## REQUIRED ACTION
Return the data below unaltered, but strip out the pictures.
++++ GIVEN DATA
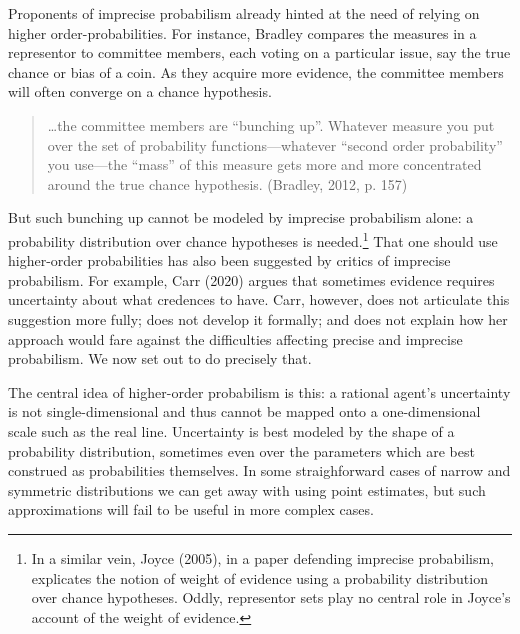 \documentclass[
  letterpaper,
  DIV=11,
  numbers=noendperiod]{scrartcl}
\begin{document}
Proponents of imprecise probabilism already hinted at the need of
relying on higher order-probabilities. For instance, Bradley compares
the measures in a representor to committee members, each voting on a
particular issue, say the true chance or bias of a coin. As they acquire
more evidence, the committee members will often converge on a chance
hypothesis.

\begin{quote}
\dots the committee members are ``bunching up''. Whatever measure you
put over the set of probability functions---whatever ``second order
probability'' you use---the ``mass'' of this measure gets more and more
concentrated around the true chance hypothesis. (Bradley, 2012, p. 157)
\end{quote}

\noindent But such bunching up cannot be modeled by imprecise
probabilism alone: a probability distribution over chance hypotheses is
needed.\footnote{In a similar vein, Joyce (2005), in a paper defending
  imprecise probabilism, explicates the notion of weight of evidence
  using a probability distribution over chance hypotheses. Oddly,
  representor sets play no central role in Joyce's account of the weight
  of evidence.} That one should use higher-order probabilities has also
been suggested by critics of imprecise probabilism. For example, Carr
(2020) argues that sometimes evidence requires uncertainty about what
credences to have. Carr, however, does not articulate this suggestion
more fully; does not develop it formally; and does not explain how her
approach would fare against the difficulties affecting precise and
imprecise probabilism. We now set out to do precisely that.


The central idea of higher-order probabilism is this: a rational agent's
uncertainty is not single-dimensional and thus cannot be mapped onto a
one-dimensional scale such as the real line. Uncertainty is best modeled
by the shape of a probability distribution, sometimes even over the
parameters which are best construed as probabilities themselves. In some
straighforward cases of narrow and symmetric distributions we can get
away with using point estimates, but such approximations will fail to be
useful in more complex cases.
\end{document}
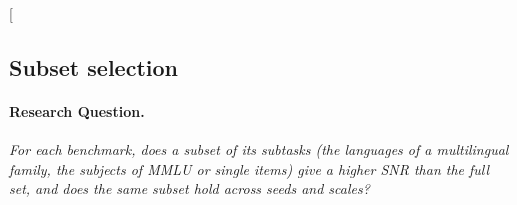 \clearpage
\twocolumn[{%
\rqparent
\subsection{Subset selection}
\label{app:rq08_subset_selection}

\noindent\begin{minipage}[t]{0.485\textwidth}
\vspace{0pt}
\paragraph{Research Question.} \emph{For each benchmark, does a subset of its subtasks (the \emph{languages} of a multilingual family, the \emph{subjects} of MMLU or single \emph{items}) give a higher SNR than the full set, and does the same subset hold across seeds and scales?}


\end{minipage}}
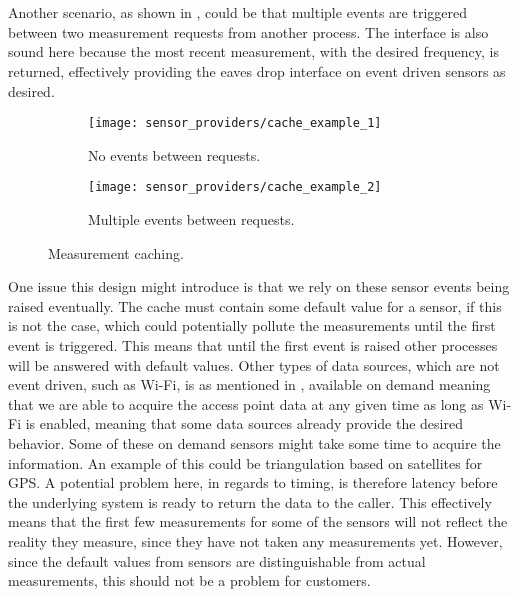 \\\\
Another scenario, as shown in , could be that multiple events are triggered between two measurement requests from another process. The interface is also sound here because the most recent measurement, with the desired frequency, is returned, effectively providing the eaves drop interface on event driven sensors as desired.

\begin{figure}[!htbp]
\begin{subfigure}[!t]{.5\textwidth}
  \centering
  \texttt{[image: sensor\_providers/cache\_example\_1]}
  \caption{No events between requests.}
  \label{fig:cache_no_event_between}
\end{subfigure}
\begin{subfigure}[!t]{.5\textwidth}
  \centering
  \texttt{[image: sensor\_providers/cache\_example\_2]}
  \caption{Multiple events between requests.}
  \label{fig:cache_multiple_event_between}
\end{subfigure}
\caption{Measurement caching.}
\label{fig:cache_examples}
\end{figure}
\FloatBarrier

One issue this design might introduce is that we rely on these sensor events being raised eventually. The cache must contain some default value for a sensor, if this is not the case, which could potentially pollute the measurements until the first event is triggered. This means that until the first event is raised other processes will be answered with default values. Other types of data sources, which are not event driven, such as Wi-Fi, is as mentioned in , available on demand meaning that we are able to acquire the access point data at any given time as long as Wi-Fi is enabled, meaning that some data sources already provide the desired behavior. Some of these on demand sensors might take some time to acquire the information. An example of this could be triangulation based on satellites for GPS. A potential problem here, in regards to timing, is therefore latency before the underlying system is ready to return the data to the caller. This effectively means that the first few measurements for some of the sensors will not reflect the reality they measure, since they have not taken any measurements yet. However, since the default values from sensors are distinguishable from actual measurements, this should not be a problem for customers.

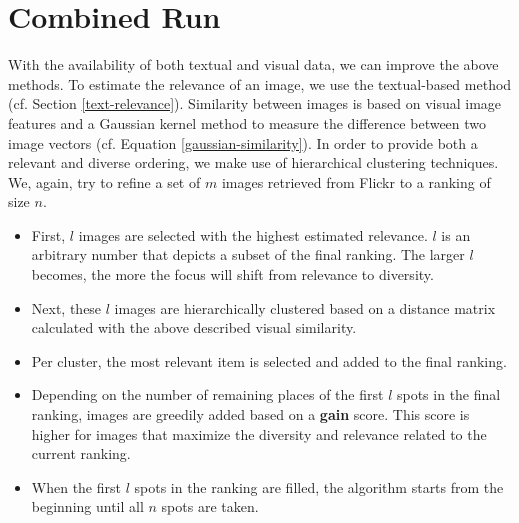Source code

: \documentclass{acm_proc_article-me11_tweaked}
\begin{document}
\section{Combined Run}
With the availability of both textual and visual data, we can improve the above methods.
To estimate the relevance of an image, we use the textual-based method (cf. Section \ref{text-relevance}).
Similarity between images is based on visual image features and a Gaussian kernel method to measure the difference between two image vectors (cf. Equation \ref{gaussian-similarity}).
In order to provide both a relevant and diverse ordering, we make use of hierarchical clustering techniques.
We, again, try to refine a set of $m$ images retrieved from Flickr to a ranking of size $n$.
\begin{itemize}
 \item First, $l$ images are selected with the highest estimated relevance. $l$ is an arbitrary number that depicts a subset of the final ranking. 
The larger $l$ becomes, the more the focus will shift from relevance to diversity. 
 \item Next, these $l$ images are hierarchically clustered based on a distance matrix calculated with the above described visual similarity.
 \item Per cluster, the most relevant item is selected and added to the final ranking.
 \item Depending on the number of remaining places of the first $l$ spots in the final ranking, images are greedily added based on a \textbf{gain} score.
 This score is higher for images that maximize the diversity and relevance related to the current ranking.
 \item When the first $l$ spots in the ranking are filled, the algorithm starts from the beginning until all $n$ spots are taken.
 
\end{itemize}
\end{document}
++++++++
## ANSWER TO THE PROBLEM
 \documentclass[
  letterpaper,
  DIV=11,
  numbers=noendperiod]{scrartcl}
\begin{document}
Proponents of imprecise probabilism already hinted at the need of
relying on higher order-probabilities. For instance, Bradley compares
the measures in a representor to committee members, each voting on a
particular issue, say the true chance or bias of a coin. As they acquire
more evidence, the committee members will often converge on a chance
hypothesis.

\begin{quote}
\dots the committee members are ``bunching up''. Whatever measure you
put over the set of probability functions---whatever ``second order
probability'' you use---the ``mass'' of this measure gets more and more
concentrated around the true chance hypothesis. (Bradley, 2012, p. 157)
\end{quote}

\noindent But such bunching up cannot be modeled by imprecise
probabilism alone: a probability distribution over chance hypotheses is
needed.\footnote{In a similar vein, Joyce (2005), in a paper defending
  imprecise probabilism, explicates the notion of weight of evidence
  using a probability distribution over chance hypotheses. Oddly,
  representor sets play no central role in Joyce's account of the weight
  of evidence.} That one should use higher-order probabilities has also
been suggested by critics of imprecise probabilism. For example, Carr
(2020) argues that sometimes evidence requires uncertainty about what
credences to have. Carr, however, does not articulate this suggestion
more fully; does not develop it formally; and does not explain how her
approach would fare against the difficulties affecting precise and
imprecise probabilism. We now set out to do precisely that.


The central idea of higher-order probabilism is this: a rational agent's
uncertainty is not single-dimensional and thus cannot be mapped onto a
one-dimensional scale such as the real line. Uncertainty is best modeled
by the shape of a probability distribution, sometimes even over the
parameters which are best construed as probabilities themselves. In some
straighforward cases of narrow and symmetric distributions we can get
away with using point estimates, but such approximations will fail to be
useful in more complex cases.
\end{document}
 \clearpage
\twocolumn[{%
\rqparent
\subsection{Subset selection}
\label{app:rq08_subset_selection}

\noindent\begin{minipage}[t]{0.485\textwidth}
\vspace{0pt}
\paragraph{Research Question.} \emph{For each benchmark, does a subset of its subtasks (the \emph{languages} of a multilingual family, the \emph{subjects} of MMLU or single \emph{items}) give a higher SNR than the full set, and does the same subset hold across seeds and scales?}


\end{minipage}}
 \\\\
Another scenario, as shown in , could be that multiple events are triggered between two measurement requests from another process. The interface is also sound here because the most recent measurement, with the desired frequency, is returned, effectively providing the eaves drop interface on event driven sensors as desired.

\begin{figure}[!htbp]
\begin{subfigure}[!t]{.5\textwidth}
  \centering
  \texttt{[image: sensor\_providers/cache\_example\_1]}
  \caption{No events between requests.}
  \label{fig:cache_no_event_between}
\end{subfigure}
\begin{subfigure}[!t]{.5\textwidth}
  \centering
  \texttt{[image: sensor\_providers/cache\_example\_2]}
  \caption{Multiple events between requests.}
  \label{fig:cache_multiple_event_between}
\end{subfigure}
\caption{Measurement caching.}
\label{fig:cache_examples}
\end{figure}
\FloatBarrier

One issue this design might introduce is that we rely on these sensor events being raised eventually. The cache must contain some default value for a sensor, if this is not the case, which could potentially pollute the measurements until the first event is triggered. This means that until the first event is raised other processes will be answered with default values. Other types of data sources, which are not event driven, such as Wi-Fi, is as mentioned in , available on demand meaning that we are able to acquire the access point data at any given time as long as Wi-Fi is enabled, meaning that some data sources already provide the desired behavior. Some of these on demand sensors might take some time to acquire the information. An example of this could be triangulation based on satellites for GPS. A potential problem here, in regards to timing, is therefore latency before the underlying system is ready to return the data to the caller. This effectively means that the first few measurements for some of the sensors will not reflect the reality they measure, since they have not taken any measurements yet. However, since the default values from sensors are distinguishable from actual measurements, this should not be a problem for customers.

Source code

: \documentclass{acm_proc_article-me11_tweaked}
\begin{document}
\section{Combined Run}
With the availability of both textual and visual data, we can improve the above methods.
To estimate the relevance of an image, we use the textual-based method (cf. Section \ref{text-relevance}).
Similarity between images is based on visual image features and a Gaussian kernel method to measure the difference between two image vectors (cf. Equation \ref{gaussian-similarity}).
In order to provide both a relevant and diverse ordering, we make use of hierarchical clustering techniques.
We, again, try to refine a set of $m$ images retrieved from Flickr to a ranking of size $n$.
\begin{itemize}
 \item First, $l$ images are selected with the highest estimated relevance. $l$ is an arbitrary number that depicts a subset of the final ranking. 
The larger $l$ becomes, the more the focus will shift from relevance to diversity. 
 \item Next, these $l$ images are hierarchically clustered based on a distance matrix calculated with the above described visual similarity.
 \item Per cluster, the most relevant item is selected and added to the final ranking.
 \item Depending on the number of remaining places of the first $l$ spots in the final ranking, images are greedily added based on a \textbf{gain} score.
 This score is higher for images that maximize the diversity and relevance related to the current ranking.
 \item When the first $l$ spots in the ranking are filled, the algorithm starts from the beginning until all $n$ spots are taken.
 
\end{itemize}
\end{document}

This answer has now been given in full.